Dr. Lattuga performed a second back surgery on June 21, 2016, including a posterolateral fusion L4/L5, segmental pedicle fixation L4/L5, lumbar laminectomy L4/L5, facetectomy, foraminotomy, discectomy, morselized bone graft, BMP implant, and neurolysis L4/L5. (Tr. at 429-433.) Dr. Lattuga postoperatively diagnosed severe neural compression and instability in addition to confirmation of the preoperative diagnosis. (Joint Stip. at 7; Tr. at 429, 614.) Following this surgery, plaintiff's diagnosis of both lumbar and cervical radiculopathy as well as symptoms including decreased range of motion, decreased motor strength, and reduced sensation were confirmed on September 26, October 19, December 5, and February 20, 2016. (Tr. at 327-330, 417-418, 524-525.)

On September 10, 2018, Dr. Mikelis diagnosed plaintiff with cervical HNP, cervical nerve root lesion, lumbar radiculopathy, and lumbar HNP; he additionally confirmed that plaintiff's symptoms persisted. (Id. at 574.) On November 30, 2018, Dr. Lattuga completed a report for a “claim of disability due to spinal impairment, ” and opined that that due to plaintiff's spinal impairment, lumbar spine radiculopathy, herniated nucleus pulposus, lumbar sprain and strain, cervical herniated intervertebral disc, and cervical nerve root impingement, she suffered from various work-related limitations. (Joint Stip. at 7; Tr. at 725-730.) Dr. Lattuga identified the following relevant positive clinical findings to support his diagnoses: positive straight leg raise, limited range of motion in the lumbar spine, limited range of motion in the cervical spine, sensory loss in right L4/L5, sensory loss in right C4, right C5, right C6, and altered dermatomes. (Tr. at 726.)

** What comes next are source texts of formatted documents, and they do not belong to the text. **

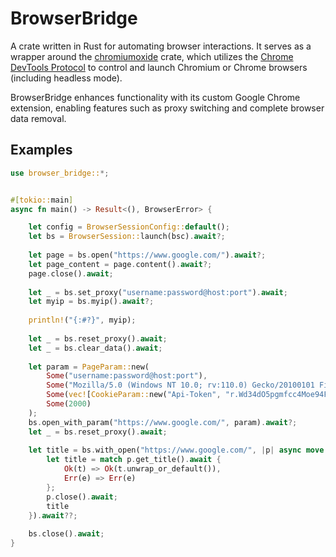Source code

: # BrowserBridge

A crate written in Rust for automating browser interactions. It serves as a wrapper around the [chromiumoxide](https://github.com/mattsse/chromiumoxide) crate, which utilizes the [Chrome DevTools Protocol](https://chromedevtools.github.io/devtools-protocol/) to control and launch Chromium or Chrome browsers (including headless mode).

BrowserBridge enhances functionality with its custom Google Chrome extension, enabling features such as proxy switching and complete browser data removal.

## Examples
```rust
use browser_bridge::*;


#[tokio::main]
async fn main() -> Result<(), BrowserError> {

    let config = BrowserSessionConfig::default();
    let bs = BrowserSession::launch(bsc).await?;
    
    let page = bs.open("https://www.google.com/").await?;
    let page_content = page.content().await?;
    page.close().await;
    
    let _ = bs.set_proxy("username:password@host:port").await;
    let myip = bs.myip().await?;
    
    println!("{:#?}", myip);
    
    let _ = bs.reset_proxy().await;
    let _ = bs.clear_data().await;
    
    let param = PageParam::new(
        Some("username:password@host:port"), 
        Some("Mozilla/5.0 (Windows NT 10.0; rv:110.0) Gecko/20100101 Firefox/110.0"), 
        Some(vec![CookieParam::new("Api-Token", "r.Wd34dO5pgmfcc4Moe94Fvdf431")]), 
        Some(2000)
    );
    bs.open_with_param("https://www.google.com/", param).await?;
    let _ = bs.reset_proxy().await;
    
    let title = bs.with_open("https://www.google.com/", |p| async move {
        let title = match p.get_title().await {
            Ok(t) => Ok(t.unwrap_or_default()),
            Err(e) => Err(e)
        };
        p.close().await;
        title
    }).await??;
    
    bs.close().await;
}
```
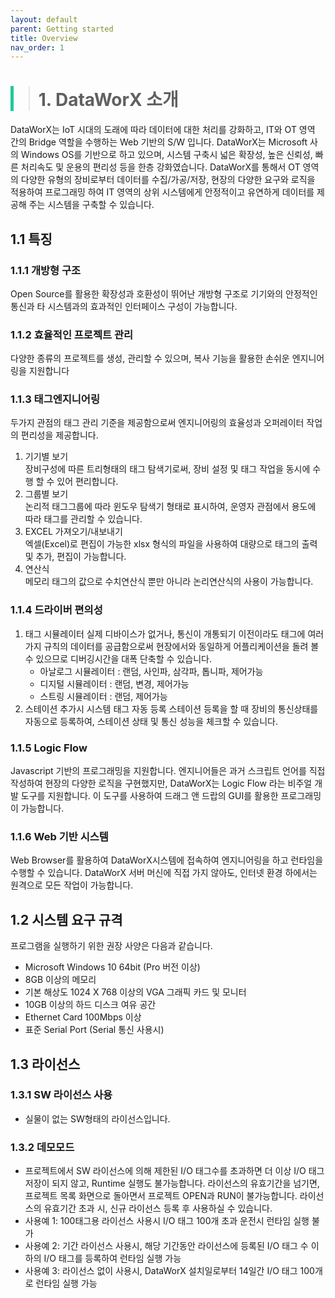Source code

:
```yaml
---
layout: default
parent: Getting started
title: Overview
nav_order: 1
---
```


<div style="border-left: 5px solid #20C997; backgroud: #868E96;">
    <blockquote> 
        <h1>1. DataWorX 소개</h1>
    </blockquote> 
</div>
DataWorX는 IoT 시대의 도래에 따라 데이터에 대한 처리를 강화하고, IT와 OT 영역 간의 Bridge 역할을 수행하는 Web 기반의 S/W 입니다.
DataWorX는 Microsoft 사의 Windows OS를 기반으로 하고 있으며, 시스템 구축시 넓은 확장성, 높은 신뢰성, 빠른 처리속도 및 운용의 편리성 등을 한층 강화였습니다.
DataWorX를 통해서 OT 영역의 다양한 유형의 장비로부터 데이터를 수집/가공/저장, 현장의 다양한 요구와 로직을 적용하여 프로그래밍 하여 IT 영역의 상위 시스템에게 안정적이고 유연하게 데이터를 제공해 주는 시스템을 구축할 수 있습니다.

## 1.1 특징

### 1.1.1 개방형 구조

Open Source를 활용한 확장성과 호환성이 뛰어난 개방형 구조로 기기와의 안정적인 통신과 타 시스템과의 효과적인 인터페이스 구성이 가능합니다.

### 1.1.2 효율적인 프로젝트 관리

다양한 종류의 프로젝트를 생성, 관리할 수 있으며, 복사 기능을 활용한 손쉬운 엔지니어링을 지원합니다

### 1.1.3 태그엔지니어링

두가지 관점의 태그 관리 기준을 제공함으로써 엔지니어링의 효율성과 오퍼레이터 작업의 편리성을 제공합니다.

1. 기기별 보기<BR/>
   장비구성에 따른 트리형태의 태그 탐색기로써, 장비 설정 및 태그 작업을 동시에 수행 할 수 있어 편리합니다.
2. 그룹별 보기<BR/>
   논리적 태그그룹에 따라 윈도우 탐색기 형태로 표시하여, 운영자 관점에서 용도에 따라 태그를 관리할 수 있습니다.
3. EXCEL 가져오기/내보내기<BR/>
   엑셀(Excel)로 편집이 가능한 xlsx 형식의 파일을 사용하여 대량으로 태그의 출력 및 추가, 편집이 가능합니다.
4. 연산식<BR/>
   메모리 태그의 값으로 수치연산식 뿐만 아니라 논리연산식의 사용이 가능합니다.

### 1.1.4 드라이버 편의성

1. 태그 시뮬레이터
   실제 디바이스가 없거나, 통신이 개통되기 이전이라도 태그에 여러가지 규칙의 데이터를 공급함으로써 현장에서와 동일하게 어플리케이션을 돌려 볼 수 있으므로 디버깅시간을 대폭 단축할 수 있습니다.
   - 아날로그 시뮬레이터 : 랜덤, 사인파, 삼각파, 톱니파, 제어가능
   - 디지털 시뮬레이터 : 랜덤, 변경, 제어가능
   - 스트링 시뮬레이터 : 랜덤, 제어가능
2. 스테이션 추가시 시스템 태그 자동 등록
   스테이션 등록을 할 때 장비의 통신상태를 자동으로 등록하여, 스테이션 상태 및 통신 성능을 체크할 수 있습니다.

### 1.1.5 Logic Flow

Javascript 기반의 프로그래밍을 지원합니다.
엔지니어들은 과거 스크립트 언어를 직접 작성하여 현장의 다양한 로직을 구현했지만, DataWorX는 Logic Flow 라는 비주얼 개발 도구를 지원합니다.
이 도구를 사용하여 드래그 앤 드랍의 GUI를 활용한 프로그래밍이 가능합니다.

### 1.1.6 Web 기반 시스템

Web Browser를 활용하여 DataWorX시스템에 접속하여 엔지니어링을 하고 런타임을 수행할 수 있습니다.
DataWorX 서버 머신에 직접 가지 않아도, 인터넷 환경 하에서는 원격으로 모든 작업이 가능합니다.

## 1.2 시스템 요구 규격

프로그램을 실행하기 위한 권장 사양은 다음과 같습니다.

- Microsoft Windows 10 64bit (Pro 버전 이상)
- 8GB 이상의 메모리
- 기본 해상도 1024 X 768 이상의 VGA 그래픽 카드 및 모니터
- 10GB 이상의 하드 디스크 여유 공간
- Ethernet Card 100Mbps 이상
- 표준 Serial Port (Serial 통신 사용시)

## 1.3 라이선스

### 1.3.1 SW 라이선스 사용

- 실물이 없는 SW형태의 라이선스입니다.

### 1.3.2 데모모드

- 프로젝트에서 SW 라이선스에 의해 제한된 I/O 태그수를 초과하면 더 이상 I/O 태그 저장이 되지 않고, Runtime 실행도 불가능합니다. 라이선스의 유효기간을 넘기면, 프로젝트 목록 화면으로 돌아면서 프로젝트 OPEN과 RUN이 불가능합니다. 라이선스의 유효기간 초과 시, 신규 라이선스 등록 후 사용하실 수 있습니다.
- 사용예 1: 100태그용 라이선스 사용시 I/O 태그 100개 초과 운전시 런타임 실행 불가
- 사용예 2: 기간 라이선스 사용시, 해당 기간동안 라이선스에 등록된 I/O 태그 수 이하의 I/O 태그를 등록하여 런타임 실행 가능
- 사용예 3: 라이선스 없이 사용시, DataWorX 설치일로부터 14일간 I/O 태그 100개로 런타임 실행 가능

In summary, plaintiff's medical records from New York Spine Specialists LLP indicate consistent evidence of nerve root compression characterized by neuro-anatomic distribution of pain (evinced through diagnoses of lumbar and cervical radiculopathy), limitation of motion of the spine, and motor loss accompanied by sensory loss between April 9, 2015 and November 30, 2018. Additionally, Dr. Lattuga's report for “claim of disability due to spinal impairment” noted a positive straight leg raise test. (Id. at 726.)

2. Dr. Eduardo Alvarez

On March 2, 2016, Dr. Eduardo Alvarez, M.D., noted in an independent orthopedic medical evaluation, plaintiff's restricted range of motion in the cervical and lumbar spine, hypoesthesia, her ability to exert only up to 10 pounds of force in holding, lifting, and pulling with no repetitive bending, lifting, and twisting, and positive straight leg raising. (Id. at 370.) Dr. Alvarez concluded that plaintiff manifested a temporary, marked, orthopedic disability. (Id.)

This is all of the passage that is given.